The response should be the records below, repeated exactly, with each picture left out.

* * *

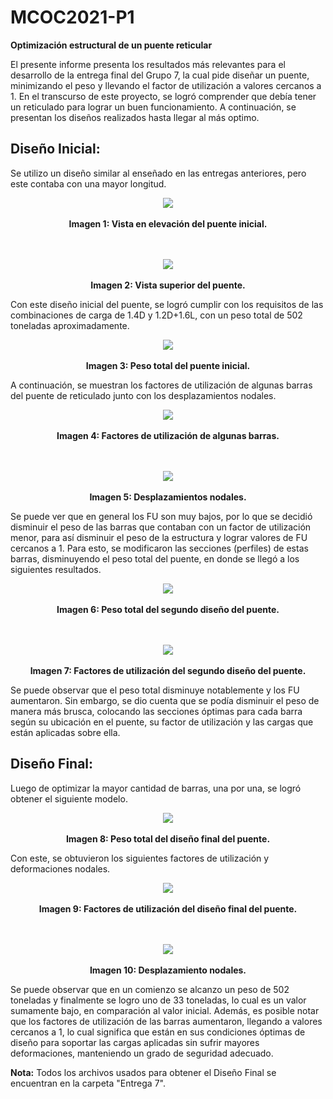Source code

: # MCOC2021-P1
**Optimización estructural de un puente reticular**

El presente informe presenta los resultados más relevantes para el desarrollo de la entrega final del Grupo 7, la cual pide diseñar un puente, minimizando el peso y llevando el factor de utilización a valores cercanos a 1. En el transcurso de este proyecto, se logró comprender que debía tener un reticulado para lograr un buen funcionamiento. A continuación, se presentan los diseños realizados hasta llegar al más optimo. 

## Diseño Inicial:
Se utilizo un diseño similar al enseñado en las entregas anteriores, pero este contaba con una mayor longitud.
 
 <p align="center">
  <img src="https://github.com/j0selarenas/MCOC2021-P1/blob/main/Picture1.png">
  <br><br>
  <b>Imagen 1: Vista en elevación del puente inicial.</b><br>
  <br><br>
 </p>

 <p align="center">
  <img src="https://github.com/j0selarenas/MCOC2021-P1/blob/main/Picture2.png">
  <br><br>
  <b>Imagen 2: Vista superior del puente.</b><br>
 </p>

Con este diseño inicial del puente, se logró cumplir con los requisitos de las combinaciones de carga de 1.4D y 1.2D+1.6L, con un peso total de 502 toneladas aproximadamente.

 <p align="center">
  <img src="https://github.com/j0selarenas/MCOC2021-P1/blob/main/Picture3.jpg">
  <br><br>
  <b>Imagen 3: Peso total del puente inicial.</b><br>
 </p>

A continuación, se muestran los factores de utilización de algunas barras del puente de reticulado junto con los desplazamientos nodales.

 <p align="center">
  <img src="https://github.com/j0selarenas/MCOC2021-P1/blob/main/Picture4.png">
  <br><br>
  <b>Imagen 4: Factores de utilización de algunas barras.</b><br>
  <br><br>
 </p>
 
 <p align="center">
  <img src="https://github.com/j0selarenas/MCOC2021-P1/blob/main/Picture5.png">
  <br><br>
  <b>Imagen 5: Desplazamientos nodales.</b><br>
 </p>

Se puede ver que en general los FU son muy bajos, por lo que se decidió disminuir el peso de las barras que contaban con un factor de utilización menor, para así disminuir el peso de la estructura y lograr valores de FU cercanos a 1. Para esto, se modificaron las secciones (perfiles) de estas barras, disminuyendo el peso total del puente, en donde se llegó a los siguientes resultados.

 <p align="center">
  <img src="https://github.com/j0selarenas/MCOC2021-P1/blob/main/Picture6.jpg">
  <br><br>
  <b>Imagen 6: Peso total del segundo diseño del puente.</b><br>
  <br><br>
 </p>

 <p align="center">
  <img src="https://github.com/j0selarenas/MCOC2021-P1/blob/main/Picture7.png">
  <br><br>
  <b>Imagen 7: Factores de utilización del segundo diseño del puente.</b><br>
 </p>

Se puede observar que el peso total disminuye notablemente y los FU aumentaron. Sin embargo, se dio cuenta que se podía disminuir el peso de manera más brusca, colocando las secciones óptimas para cada barra según su ubicación en el puente, su factor de utilización y las cargas que están aplicadas sobre ella.

## Diseño Final:
Luego de optimizar la mayor cantidad de barras, una por una, se logró obtener el siguiente modelo.

 <p align="center">
  <img src="https://github.com/j0selarenas/MCOC2021-P1/blob/main/Picture8.png">
  <br><br>
  <b>Imagen 8: Peso total del diseño final del puente.</b><br>
 </p>

Con este, se obtuvieron los siguientes factores de utilización y deformaciones nodales.

 <p align="center">
  <img src="https://github.com/j0selarenas/MCOC2021-P1/blob/main/Picture9.png">
  <br><br>
  <b>Imagen 9: Factores de utilización del diseño final del puente.</b><br>
  <br><br>
 </p>

 <p align="center">
  <img src="https://github.com/j0selarenas/MCOC2021-P1/blob/main/Picture10.png">
  <br><br>
  <b>Imagen 10: Desplazamiento nodales.</b><br>
 </p>

Se puede observar que en un comienzo se alcanzo un peso de 502 toneladas y finalmente se logro uno de 33 toneladas, lo cual es un valor sumamente bajo, en comparación al valor inicial. Además, es posible notar que los factores de utilización de las barras aumentaron, llegando a valores cercanos a 1, lo cual significa que están en sus condiciones óptimas de diseño para soportar las cargas aplicadas sin sufrir mayores deformaciones, manteniendo un grado de seguridad adecuado.


**Nota:**
Todos los archivos usados para obtener el Diseño Final se encuentran en la carpeta "Entrega 7".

* * *

→ Exercise result
Source code

: # MCOC2021-P1
**Optimización estructural de un puente reticular**

El presente informe presenta los resultados más relevantes para el desarrollo de la entrega final del Grupo 7, la cual pide diseñar un puente, minimizando el peso y llevando el factor de utilización a valores cercanos a 1. En el transcurso de este proyecto, se logró comprender que debía tener un reticulado para lograr un buen funcionamiento. A continuación, se presentan los diseños realizados hasta llegar al más optimo. 

## Diseño Inicial:
Se utilizo un diseño similar al enseñado en las entregas anteriores, pero este contaba con una mayor longitud.
 
 <p align="center">
  <img src="https://github.com/j0selarenas/MCOC2021-P1/blob/main/Picture1.png">
  <br><br>
  <b>Imagen 1: Vista en elevación del puente inicial.</b><br>
  <br><br>
 </p>

 <p align="center">
  <img src="https://github.com/j0selarenas/MCOC2021-P1/blob/main/Picture2.png">
  <br><br>
  <b>Imagen 2: Vista superior del puente.</b><br>
 </p>

Con este diseño inicial del puente, se logró cumplir con los requisitos de las combinaciones de carga de 1.4D y 1.2D+1.6L, con un peso total de 502 toneladas aproximadamente.

 <p align="center">
  <img src="https://github.com/j0selarenas/MCOC2021-P1/blob/main/Picture3.jpg">
  <br><br>
  <b>Imagen 3: Peso total del puente inicial.</b><br>
 </p>

A continuación, se muestran los factores de utilización de algunas barras del puente de reticulado junto con los desplazamientos nodales.

 <p align="center">
  <img src="https://github.com/j0selarenas/MCOC2021-P1/blob/main/Picture4.png">
  <br><br>
  <b>Imagen 4: Factores de utilización de algunas barras.</b><br>
  <br><br>
 </p>
 
 <p align="center">
  <img src="https://github.com/j0selarenas/MCOC2021-P1/blob/main/Picture5.png">
  <br><br>
  <b>Imagen 5: Desplazamientos nodales.</b><br>
 </p>

Se puede ver que en general los FU son muy bajos, por lo que se decidió disminuir el peso de las barras que contaban con un factor de utilización menor, para así disminuir el peso de la estructura y lograr valores de FU cercanos a 1. Para esto, se modificaron las secciones (perfiles) de estas barras, disminuyendo el peso total del puente, en donde se llegó a los siguientes resultados.

 <p align="center">
  <img src="https://github.com/j0selarenas/MCOC2021-P1/blob/main/Picture6.jpg">
  <br><br>
  <b>Imagen 6: Peso total del segundo diseño del puente.</b><br>
  <br><br>
 </p>

 <p align="center">
  <img src="https://github.com/j0selarenas/MCOC2021-P1/blob/main/Picture7.png">
  <br><br>
  <b>Imagen 7: Factores de utilización del segundo diseño del puente.</b><br>
 </p>

Se puede observar que el peso total disminuye notablemente y los FU aumentaron. Sin embargo, se dio cuenta que se podía disminuir el peso de manera más brusca, colocando las secciones óptimas para cada barra según su ubicación en el puente, su factor de utilización y las cargas que están aplicadas sobre ella.

## Diseño Final:
Luego de optimizar la mayor cantidad de barras, una por una, se logró obtener el siguiente modelo.

 <p align="center">
  <img src="https://github.com/j0selarenas/MCOC2021-P1/blob/main/Picture8.png">
  <br><br>
  <b>Imagen 8: Peso total del diseño final del puente.</b><br>
 </p>

Con este, se obtuvieron los siguientes factores de utilización y deformaciones nodales.

 <p align="center">
  <img src="https://github.com/j0selarenas/MCOC2021-P1/blob/main/Picture9.png">
  <br><br>
  <b>Imagen 9: Factores de utilización del diseño final del puente.</b><br>
  <br><br>
 </p>

 <p align="center">
  <img src="https://github.com/j0selarenas/MCOC2021-P1/blob/main/Picture10.png">
  <br><br>
  <b>Imagen 10: Desplazamiento nodales.</b><br>
 </p>

Se puede observar que en un comienzo se alcanzo un peso de 502 toneladas y finalmente se logro uno de 33 toneladas, lo cual es un valor sumamente bajo, en comparación al valor inicial. Además, es posible notar que los factores de utilización de las barras aumentaron, llegando a valores cercanos a 1, lo cual significa que están en sus condiciones óptimas de diseño para soportar las cargas aplicadas sin sufrir mayores deformaciones, manteniendo un grado de seguridad adecuado.


**Nota:**
Todos los archivos usados para obtener el Diseño Final se encuentran en la carpeta "Entrega 7".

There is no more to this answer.